▶ [Activity]
Could the lines from the start of the data through the line with "primary network and" be set down exactly, with no pictures among them?

===============

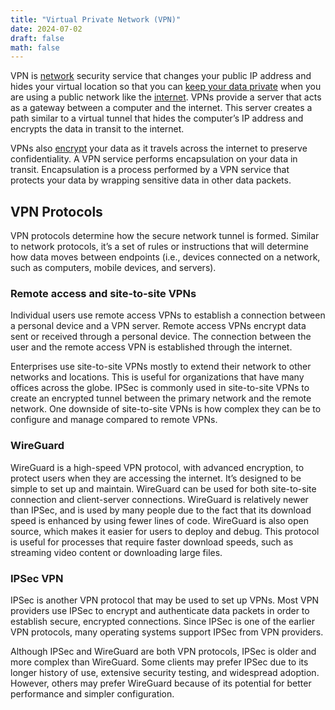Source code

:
 ```yaml
---
title: "Virtual Private Network (VPN)"
date: 2024-07-02
draft: false
math: false
---
```


VPN is [network](/network) security service that changes your public IP address and
hides your virtual location so that you can
[keep your data private](/privacy) when you are using a public network
like the [internet](/internet).
VPNs provide a server that acts as a gateway between a computer and the
internet. This server creates a path similar to a virtual tunnel that
hides the computer’s IP address and encrypts the data in transit to the
internet.

VPNs also [encrypt](/cryptography) your data as it travels across the
internet to preserve confidentiality. A VPN service performs
encapsulation on your data in transit. Encapsulation is a process
performed by a VPN service that protects your data by wrapping sensitive
data in other data packets.

## VPN Protocols

VPN protocols determine how the secure network tunnel is formed.
Similar to network protocols, it’s a set of rules or instructions that
will determine how data moves between endpoints (i.e., devices connected
on a network, such as computers, mobile devices, and servers).

### Remote access and site-to-site VPNs

Individual users use remote access VPNs to establish a connection
between a personal device and a VPN server. Remote access VPNs encrypt
data sent or received through a personal device. The connection between
the user and the remote access VPN is established through the internet.

Enterprises use site-to-site VPNs mostly to extend their network to
other networks and locations. This is useful for
organizations that have many offices across the globe. IPSec is commonly
used in site-to-site VPNs to create an encrypted tunnel between the
primary network and the remote network. One downside of site-to-site
VPNs is how complex they can be to configure and manage compared to
remote VPNs.

### WireGuard

WireGuard is a high-speed VPN protocol, with advanced encryption, to
protect users when they are accessing the internet. It’s designed to be
simple to set up and maintain. WireGuard can be used for both
site-to-site connection and client-server connections. WireGuard is
relatively newer than IPSec, and is used by many people due to the fact
that its download speed is enhanced by using fewer lines of code.
WireGuard is also open source, which makes it easier for users to deploy
and debug. This protocol is useful for processes that require faster
download speeds, such as streaming video content or downloading large
files.

### IPSec VPN

IPSec is another VPN protocol that may be used to set up VPNs. Most VPN
providers use IPSec to encrypt and authenticate data packets in order to
establish secure, encrypted connections. Since IPSec is one of the
earlier VPN protocols, many operating systems support IPSec from VPN
providers.

Although IPSec and WireGuard are both VPN protocols, IPSec is older and
more complex than WireGuard. Some clients may prefer IPSec due to its
longer history of use, extensive security testing, and widespread
adoption. However, others may prefer WireGuard because of its potential
for better performance and simpler configuration.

===============

▶ [Output for this task]
Source code

:
 ```yaml
---
title: "Virtual Private Network (VPN)"
date: 2024-07-02
draft: false
math: false
---
```


VPN is [network](/network) security service that changes your public IP address and
hides your virtual location so that you can
[keep your data private](/privacy) when you are using a public network
like the [internet](/internet).
VPNs provide a server that acts as a gateway between a computer and the
internet. This server creates a path similar to a virtual tunnel that
hides the computer’s IP address and encrypts the data in transit to the
internet.

VPNs also [encrypt](/cryptography) your data as it travels across the
internet to preserve confidentiality. A VPN service performs
encapsulation on your data in transit. Encapsulation is a process
performed by a VPN service that protects your data by wrapping sensitive
data in other data packets.

## VPN Protocols

VPN protocols determine how the secure network tunnel is formed.
Similar to network protocols, it’s a set of rules or instructions that
will determine how data moves between endpoints (i.e., devices connected
on a network, such as computers, mobile devices, and servers).

### Remote access and site-to-site VPNs

Individual users use remote access VPNs to establish a connection
between a personal device and a VPN server. Remote access VPNs encrypt
data sent or received through a personal device. The connection between
the user and the remote access VPN is established through the internet.

Enterprises use site-to-site VPNs mostly to extend their network to
other networks and locations. This is useful for
organizations that have many offices across the globe. IPSec is commonly
used in site-to-site VPNs to create an encrypted tunnel between the
primary network and the remote network. One downside of site-to-site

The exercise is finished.